Artist Statement - Full Spectrum Dominance
In my work, I examine connections between landscape painting and contemporary socio-political concerns, specifically U.S. power and imperialism. Recently, my attention has been increasingly drawn to the near omni-presence of the U.S. military-industrial complex, whose tentacles often stretch into areas of our culture that we imagine to be innocuously civilian. My interest in this gray area between civilian and military life has led me to missile parks and NASA sites, where I collected much of the source imagery for the paintings in this show. More specifically, most of this imagery is connected to aspects of ‘pure’ scientific and technological exploration that resulted in violent applications. The title “Full Spectrum Dominance” comes from the conceptual framework of a strategic U.S. military doctrine authored in 2000, which proposed success for the United States in the 21st century through military supremacy “in all domains—space, sea, land, air and information.” For me, this phrase not only conjures powerful visual associations but also harkens back to Manifest Destiny and frighteningly continues its outlook and legacy.

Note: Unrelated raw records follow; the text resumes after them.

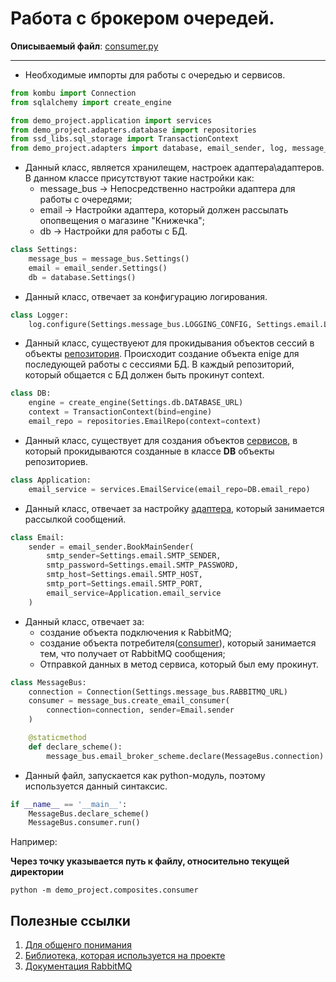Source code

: # Работа с брокером очередей.


**Описываемый файл**: [consumer.py](../../../../../components/backend/demo_project/composites/consumer.py)

---

* Необходимые импорты для работы с очередью и сервисов. 
```python
from kombu import Connection
from sqlalchemy import create_engine

from demo_project.application import services
from demo_project.adapters.database import repositories
from ssd_libs.sql_storage import TransactionContext
from demo_project.adapters import database, email_sender, log, message_bus
```

* Данный класс, является хранилещем, настроек адаптера\адаптеров. В данном классе присутствуют такие настройки как:
    - message_bus -> Непосредственно настройки адаптера для работы с очередями;
    - email -> Настройки адаптера, который должен рассылать опопвещения о магазине "Книжечка";
    - db -> Настройки для работы с БД.
```python
class Settings:
    message_bus = message_bus.Settings()
    email = email_sender.Settings()
    db = database.Settings()
```


* Данный класс, отвечает за конфигурацию логирования.
```python
class Logger:
    log.configure(Settings.message_bus.LOGGING_CONFIG, Settings.email.LOGGING_CONFIG)
```


* Данный класс, существуеют для прокидывания объектов сессий в объекты [репозитория](../adapters/database/repositories.md). Происходит создание объекта enige для последующей работы с сессиями БД. В каждый репозиторий, который общается с БД должен быть прокинут context.
```python
class DB:
    engine = create_engine(Settings.db.DATABASE_URL)
    context = TransactionContext(bind=engine)
    email_repo = repositories.EmailRepo(context=context)
```


* Данный класс, существует для создания объектов [сервисов](../application/services.md), в который прокидываются созданные в классе **DB** объекты репозиториев.
```python
class Application:
    email_service = services.EmailService(email_repo=DB.email_repo)
```


* Данный класс, отвечает за настройку [адаптера](../adapters/email_sender/sender.md), который занимается рассылкой сообщений.
```python
class Email:
    sender = email_sender.BookMainSender(
        smtp_sender=Settings.email.SMTP_SENDER,
        smtp_password=Settings.email.SMTP_PASSWORD,
        smtp_host=Settings.email.SMTP_HOST,
        smtp_port=Settings.email.SMTP_PORT,
        email_service=Application.email_service
    )
```


* Данный класс, отвечает за:
    - создание объекта подключения к RabbitMQ;
    - создание объекта потребителя([consumer](../adapters/message_bus/consumers.md)), который занимается тем, что получает от RabbitMQ сообщения;
    - Отправкой данных в метод сервиса, который был ему прокинут.
```python
class MessageBus:
    connection = Connection(Settings.message_bus.RABBITMQ_URL)
    consumer = message_bus.create_email_consumer(
        connection=connection, sender=Email.sender
    )

    @staticmethod
    def declare_scheme():
        message_bus.email_broker_scheme.declare(MessageBus.connection)
```


* Данный файл, запускается как python-модуль, поэтому используется данный синтаксис.
```python
if __name__ == '__main__':
    MessageBus.declare_scheme()
    MessageBus.consumer.run()
```

Например:

**Через точку указывается путь к файлу, относительно текущей директории**

```python -m demo_project.composites.consumer```

## Полезные ссылки
1. [Для общенго понимания](https://habr.com/ru/articles/434510/)
2. [Библиотека, которая используется на проекте](https://docs.celeryq.dev/projects/kombu/en/stable/reference/kombu.html)
3. [Документация RabbitMQ](https://www.rabbitmq.com/documentation.html)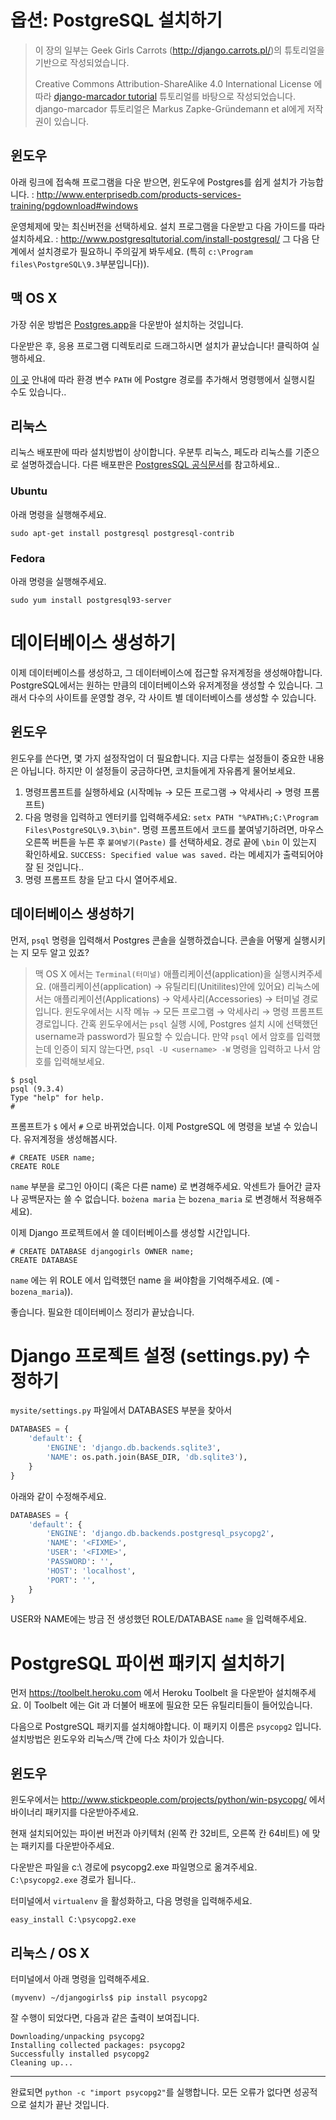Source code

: # 옵션: PostgreSQL 설치하기

> 이 장의 일부는 Geek Girls Carrots (http://django.carrots.pl/)의 튜토리얼을 기반으로 작성되었습니다.
> 
> Creative Commons Attribution-ShareAlike 4.0 International License 에 따라 [django-marcador tutorial](http://django-marcador.keimlink.de/) 튜토리얼를 바탕으로 작성되었습니다. django-marcador 튜토리얼은 Markus Zapke-Gründemann et al에게 저작권이 있습니다.

## 윈도우

아래 링크에 접속해 프로그램을 다운 받으면, 윈도우에 Postgres를 쉽게 설치가 가능합니다. : http://www.enterprisedb.com/products-services-training/pgdownload#windows

운영체제에 맞는 최신버전을 선택하세요. 설치 프로그램을 다운받고 다음 가이드를 따라 설치하세요. : http://www.postgresqltutorial.com/install-postgresql/ 그 다음 단계에서 설치경로가 필요하니 주의깊게 봐두세요. (특히 `c:\Program files\PostgreSQL\9.3`부분입니다)).

## 맥 OS X

가장 쉬운 방법은 [Postgres.app](http://postgresapp.com/)을 다운받아 설치하는 것입니다.

다운받은 후, 응용 프로그램 디렉토리로 드래그하시면 설치가 끝났습니다! 클릭하여 실행하세요.

[이 곳](http://postgresapp.com/documentation/cli-tools.html) 안내에 따라 환경 변수 `PATH` 에 Postgre 경로를 추가해서 명령행에서 실행시킬 수도 있습니다..

## 리눅스

리눅스 배포판에 따라 설치방법이 상이합니다. 우분투 리눅스, 페도라 리눅스를 기준으로 설명하겠습니다. 다른 배포판은 [PostgresSQL 공식문서](https://wiki.postgresql.org/wiki/Detailed_installation_guides#General_Linux)를 참고하세요..

### Ubuntu

아래 명령을 실행해주세요.

    sudo apt-get install postgresql postgresql-contrib
    

### Fedora

아래 명령을 실행해주세요.

    sudo yum install postgresql93-server
    

# 데이터베이스 생성하기

이제 데이터베이스를 생성하고, 그 데이터베이스에 접근할 유저계정을 생성해야합니다. PostgreSQL에서는 원하는 만큼의 데이터베이스와 유저계정을 생성할 수 있습니다. 그래서 다수의 사이트를 운영할 경우, 각 사이트 별 데이터베이스를 생성할 수 있습니다.

## 윈도우

윈도우를 쓴다면, 몇 가지 설정작업이 더 필요합니다. 지금 다루는 설정들이 중요한 내용은 아닙니다. 하지만 이 설정들이 궁금하다면, 코치들에게 자유롭게 물어보세요.

  1. 명령프롬프트를 실행하세요 (시작메뉴 → 모든 프로그램 → 악세사리 → 명령 프롬프트)
  2. 다음 명령을 입력하고 엔터키를 입력해주세요: `setx PATH "%PATH%;C:\Program Files\PostgreSQL\9.3\bin"`. 명령 프롬프트에서 코드를 붙여넣기하려면, 마우스 오른쪽 버튼을 누른 후 `붙여넣기(Paste)` 를 선택하세요. 경로 끝에 `\bin` 이 있는지 확인하세요. `SUCCESS: Specified value was saved.` 라는 메세지가 출력되어야 잘 된 것입니다..
  3. 명령 프롬프트 창을 닫고 다시 열어주세요.

## 데이터베이스 생성하기

먼저, `psql` 명령을 입력해서 Postgres 콘솔을 실행하겠습니다. 콘솔을 어떻게 실행시키는 지 모두 알고 있죠?

> 맥 OS X 에서는 `Terminal(터미널)` 애플리케이션(application)을 실행시켜주세요. (애플리케이션(application) → 유틸리티(Unitilites)안에 있어요) 리눅스에서는 애플리케이션(Applications) → 악세사리(Accessories) → 터미널 경로입니다. 윈도우에서는 시작 메뉴 → 모든 프로그램 → 악세사리 → 명령 프롬프트 경로입니다. 간혹 윈도우에서는 `psql` 실행 시에, Postgres 설치 시에 선택했던 username과 password가 필요할 수 있습니다. 만약 `psql` 에서 암호를 입력했는데 인증이 되지 않는다면, `psql -U <username> -W` 명령을 입력하고 나서 암호를 입력해보세요.

    $ psql
    psql (9.3.4)
    Type "help" for help.
    #
    

프롬프트가 `$` 에서 `#` 으로 바뀌었습니다. 이제 PostgreSQL 에 명령을 보낼 수 있습니다. 유저계정을 생성해봅시다.

    # CREATE USER name;
    CREATE ROLE
    

`name` 부분을 로그인 아이디 (혹은 다른 name) 로 변경해주세요. 악센트가 들어간 글자나 공백문자는 쓸 수 없습니다. `bożena maria` 는 `bozena_maria` 로 변경해서 적용해주세요).

이제 Django 프로젝트에서 쓸 데이터베이스를 생성할 시간입니다.

    # CREATE DATABASE djangogirls OWNER name;
    CREATE DATABASE
    

`name` 에는 위 ROLE 에서 입력했던 name 을 써야함을 기억해주세요. (예 - `bozena_maria`)).

좋습니다. 필요한 데이터베이스 정리가 끝났습니다.

# Django 프로젝트 설정 (settings.py) 수정하기

`mysite/settings.py` 파일에서 DATABASES 부분을 찾아서

```python
DATABASES = {
    'default': {
        'ENGINE': 'django.db.backends.sqlite3',
        'NAME': os.path.join(BASE_DIR, 'db.sqlite3'),
    }
}
```

아래와 같이 수정해주세요.

```python
DATABASES = {
    'default': {
        'ENGINE': 'django.db.backends.postgresql_psycopg2',
        'NAME': '<FIXME>',
        'USER': '<FIXME>',
        'PASSWORD': '',
        'HOST': 'localhost',
        'PORT': '',
    }
}
```

USER와 NAME에는 방금 전 생성했던 ROLE/DATABASE `name` 을 입력해주세요.

# PostgreSQL 파이썬 패키지 설치하기

먼저 https://toolbelt.heroku.com 에서 Heroku Toolbelt 을 다운받아 설치해주세요. 이 Toolbelt 에는 Git 과 더불어 배포에 필요한 모든 유틸리티들이 들어있습니다.

다음으로 PostgreSQL 패키지를 설치해야합니다. 이 패키지 이름은 `psycopg2` 입니다. 설치방법은 윈도우와 리눅스/맥 간에 다소 차이가 있습니다.

## 윈도우

윈도우에서는 http://www.stickpeople.com/projects/python/win-psycopg/ 에서 바이너리 패키지를 다운받아주세요.

현재 설치되어있는 파이썬 버전과 아키텍처 (왼쪽 칸 32비트, 오른쪽 칸 64비트) 에 맞는 패키지를 다운받아주세요.

다운받은 파일을 c:\ 경로에 psycopg2.exe 파일명으로 옮겨주세요. `C:\psycopg2.exe` 경로가 됩니다..

터미널에서 `virtualenv` 을 활성화하고, 다음 명령을 입력해주세요.

    easy_install C:\psycopg2.exe
    

## 리눅스 / OS X

터미널에서 아래 명령을 입력해주세요.

    (myvenv) ~/djangogirls$ pip install psycopg2
    

잘 수행이 되었다면, 다음과 같은 출력이 보여집니다.

    Downloading/unpacking psycopg2
    Installing collected packages: psycopg2
    Successfully installed psycopg2
    Cleaning up...
    

* * *

완료되면 `python -c "import psycopg2"`를 실행합니다. 모든 오류가 없다면 성공적으로 설치가 끝난 것입니다.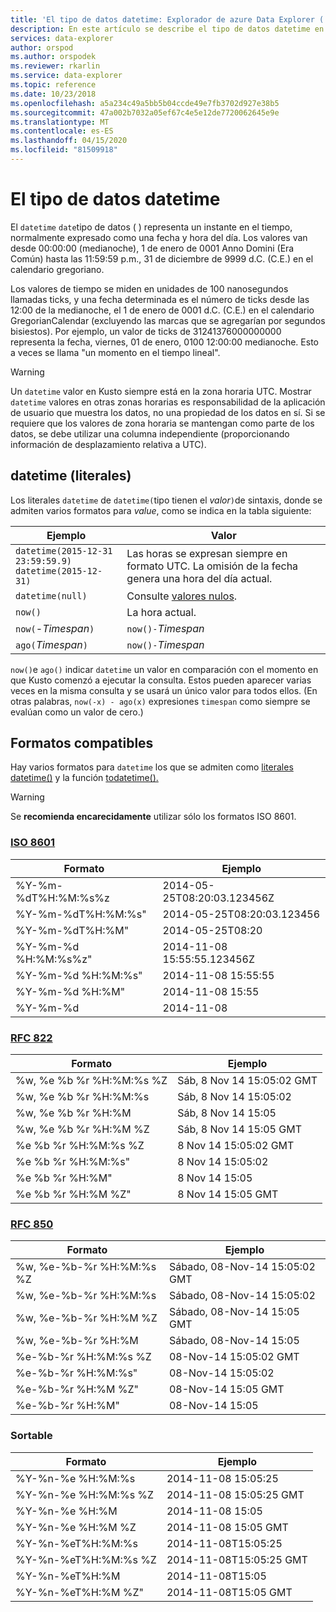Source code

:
 ```yaml
---
title: 'El tipo de datos datetime: Explorador de azure Data Explorer ( Azure Data Explorer) Microsoft Docs'
description: En este artículo se describe el tipo de datos datetime en El Explorador de datos de Azure.
services: data-explorer
author: orspod
ms.author: orspodek
ms.reviewer: rkarlin
ms.service: data-explorer
ms.topic: reference
ms.date: 10/23/2018
ms.openlocfilehash: a5a234c49a5bb5b04ccde49e7fb3702d927e38b5
ms.sourcegitcommit: 47a002b7032a05ef67c4e5e12de7720062645e9e
ms.translationtype: MT
ms.contentlocale: es-ES
ms.lasthandoff: 04/15/2020
ms.locfileid: "81509918"
---
```

# <a name="the-datetime-data-type"></a>El tipo de datos datetime

El `datetime` `date`tipo de datos ( ) representa un instante en el tiempo, normalmente expresado como una fecha y hora del día.
Los valores van desde 00:00:00 (medianoche), 1 de enero de 0001 Anno Domini (Era Común) hasta las 11:59:59 p.m., 31 de diciembre de 9999 d.C. (C.E.) en el calendario gregoriano. 

Los valores de tiempo se miden en unidades de 100 nanosegundos llamadas ticks, y una fecha determinada es el número de ticks desde las 12:00 de la medianoche, el 1 de enero de 0001 d.C. (C.E.) en el calendario GregorianCalendar (excluyendo las marcas que se agregarían por segundos bisiestos).
Por ejemplo, un valor de ticks de 31241376000000000 representa la fecha, viernes, 01 de enero, 0100 12:00:00 medianoche.
Esto a veces se llama "un momento en el tiempo lineal".

> [!WARNING]
> Un `datetime` valor en Kusto siempre está en la zona horaria UTC. Mostrar `datetime` valores en otras zonas horarias es responsabilidad de la aplicación de usuario que muestra los datos, no una propiedad de los datos en sí. Si se requiere que los valores de zona horaria se mantengan como parte de los datos, se debe utilizar una columna independiente (proporcionando información de desplazamiento relativa a UTC).

## <a name="datetime-literals"></a>datetime (literales)

Los literales `datetime` de `datetime(`tipo tienen el *valor*`)`de sintaxis, donde se admiten varios formatos para *value*, como se indica en la tabla siguiente:

|Ejemplo                                                     |Valor                                                         |
|------------------------------------------------------------|--------------------------------------------------------------|
|`datetime(2015-12-31 23:59:59.9)`<br/>`datetime(2015-12-31)`|Las horas se expresan siempre en formato UTC. La omisión de la fecha genera una hora del día actual.|
|`datetime(null)`                                            |Consulte [valores nulos](null-values.md).                            |
|`now()`                                                     |La hora actual.                                             |
|`now(`-*Timespan*`)`                                        |`now()-`*Timespan*                                            |
|`ago(`*Timespan*`)`                                         |`now()-`*Timespan*                                            |

`now()`e `ago()` indicar `datetime` un valor en comparación con el momento en que Kusto comenzó a ejecutar la consulta. Estos pueden aparecer varias veces en la misma consulta y se usará un único valor para todos ellos.
(En otras palabras, `now(-x) - ago(x)` expresiones `timespan` como siempre se evalúan como un valor de cero.)

## <a name="supported-formats"></a>Formatos compatibles

Hay varios formatos para `datetime` los que se admiten como [literales datetime()](#datetime-literals) y la función [todatetime().](../todatetimefunction.md)

> [!WARNING]
> Se **recomienda encarecidamente** utilizar sólo los formatos ISO 8601.

### <a name="iso-8601"></a>[ISO 8601](https://www.iso.org/iso/home/standards/iso8601.htm)

|Formato|Ejemplo|
|------|-------|
|%Y-%m-%dT%H:%M:%s%z|2014-05-25T08:20:03.123456Z|
|%Y-%m-%dT%H:%M:%s"|2014-05-25T08:20:03.123456|
|%Y-%m-%dT%H:%M"|2014-05-25T08:20|
|%Y-%m-%d %H:%M:%s%z"|2014-11-08 15:55:55.123456Z|
|%Y-%m-%d %H:%M:%s"|2014-11-08 15:55:55|
|%Y-%m-%d %H:%M"|2014-11-08 15:55|
|%Y-%m-%d|2014-11-08|

### <a name="rfc-822"></a>[RFC 822](https://www.ietf.org/rfc/rfc0822.txt)

|Formato|Ejemplo|
|------|-------|
|%w, %e %b %r %H:%M:%s %Z|Sáb, 8 Nov 14 15:05:02 GMT|
|%w, %e %b %r %H:%M:%s|Sáb, 8 Nov 14 15:05:02|
|%w, %e %b %r %H:%M|Sáb, 8 Nov 14 15:05|
|%w, %e %b %r %H:%M %Z|Sáb, 8 Nov 14 15:05 GMT|
|%e %b %r %H:%M:%s %Z|8 Nov 14 15:05:02 GMT|
|%e %b %r %H:%M:%s"|8 Nov 14 15:05:02|
|%e %b %r %H:%M"|8 Nov 14 15:05|
|%e %b %r %H:%M %Z"|8 Nov 14 15:05 GMT|

### <a name="rfc-850"></a>[RFC 850](https://tools.ietf.org/html/rfc850)

|Formato|Ejemplo|
|------|-------|
|%w, %e-%b-%r %H:%M:%s %Z|Sábado, 08-Nov-14 15:05:02 GMT|
|%w, %e-%b-%r %H:%M:%s|Sábado, 08-Nov-14 15:05:02|
|%w, %e-%b-%r %H:%M %Z|Sábado, 08-Nov-14 15:05 GMT|
|%w, %e-%b-%r %H:%M|Sábado, 08-Nov-14 15:05|
|%e-%b-%r %H:%M:%s %Z|08-Nov-14 15:05:02 GMT|
|%e-%b-%r %H:%M:%s"|08-Nov-14 15:05:02|
|%e-%b-%r %H:%M %Z"|08-Nov-14 15:05 GMT|
|%e-%b-%r %H:%M"|08-Nov-14 15:05|


### <a name="sortable"></a>Sortable 

|Formato|Ejemplo|
|------|-------|        
|%Y-%n-%e %H:%M:%s|2014-11-08 15:05:25|
|%Y-%n-%e %H:%M:%s %Z|2014-11-08 15:05:25 GMT|
|%Y-%n-%e %H:%M|2014-11-08 15:05|
|%Y-%n-%e %H:%M %Z|2014-11-08 15:05 GMT|
|%Y-%n-%eT%H:%M:%s|2014-11-08T15:05:25|
|%Y-%n-%eT%H:%M:%s %Z|2014-11-08T15:05:25 GMT|
|%Y-%n-%eT%H:%M|2014-11-08T15:05|
|%Y-%n-%eT%H:%M %Z"|2014-11-08T15:05 GMT|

To address these conceptual concerns, my paintings reflect varied levels of representation; some areas are tightly rendered and others are painted more loosely with nonsensical marks, reflections, saturated colors, and/or inverted imagery. Works have visual elements that might be familiar but not immediately nameable, where it is unclear whether the viewer is looking up, down, sideways, from the air or under water, aiming to provoke feelings of alienation and domination. Using space, color and texture, I draw attention to issues of surface and substance—what is real, what is made up, and how media affect what we see and how we see it. In my work, imagery often vies with formal qualities for viewers’ attention; likewise bright colors battle their opposites, blacks and grays. By emphasizing tension, I hope to raise questions about the inherent tensions between an artwork’s subject matter and its representation. I choose to make paintings that are about conflict and to make those paintings in ways that exhibit some internal struggle—where each aspect of a painting (i.e., materials, imagery, even my presence evidenced by composition or mark-making) struggles to assert itself and in so doing stimulates viewers to (re)consider associations.